▸ TASK DATA
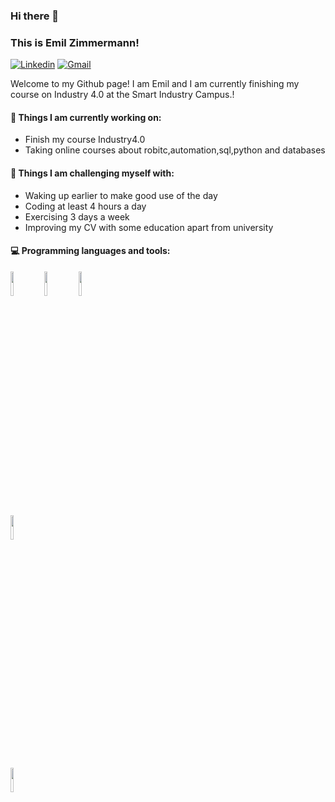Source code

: 
### Hi there 👋 
### This is Emil Zimmermann!


[![Linkedin](https://img.shields.io/badge/-LinkedIn-blue?style=flat&logo=Linkedin&logoColor=white)](https://www.linkedin.com/in/emil-zimmermann-986251224/)
[![Gmail](https://img.shields.io/badge/-Gmail-c14438?style=flat&logo=Gmail&logoColor=white)](mailto:Emil.Zimmermann1990@gmail.com)

Welcome to my Github page! I am Emil and I am currently finishing my course on Industry 4.0 at the Smart Industry Campus.!  




#### 🌱 Things I am currently working on: 
- Finish my course Industry4.0
- Taking online courses about robitc,automation,sql,python and databases 


#### :muscle: Things I am challenging myself with:
- Waking up earlier to make good use of the day
- Coding at least 4 hours a day
- Exercising 3 days a week
- Improving my CV with some education apart from university

#### :computer: Programming languages and tools: 
<p>


<code><img width="10%" src="https://www.vectorlogo.zone/logos/python/python-ar21.svg"></code>
<code><img width="10%" src="https://www.vectorlogo.zone/logos/mysql/mysql-ar21.svg"></code>
<code><img width="10%" src="https://www.vectorlogo.zone/logos/mongodb/mongodb-ar21.svg"></code>
<br />
<code><img width="10%" src="https://www.vectorlogo.zone/logos/git-scm/git-scm-ar21.svg"></code>
</p>
<code><img width="10%" src="https://upload.wikimedia.org/wikipedia/commons/4/4f/Csharp_Logo.png"></code>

▸ EXERCISE REQUIREMENTS
Look over the material and return every line where the word "white" is found.

▸ ANSWER TO THIS EXERCISE
[![Linkedin](https://img.shields.io/badge/-LinkedIn-blue?style=flat&logo=Linkedin&logoColor=white)](https://www.linkedin.com/in/emil-zimmermann-986251224/)
[![Gmail](https://img.shields.io/badge/-Gmail-c14438?style=flat&logo=Gmail&logoColor=white)](mailto:Emil.Zimmermann1990@gmail.com)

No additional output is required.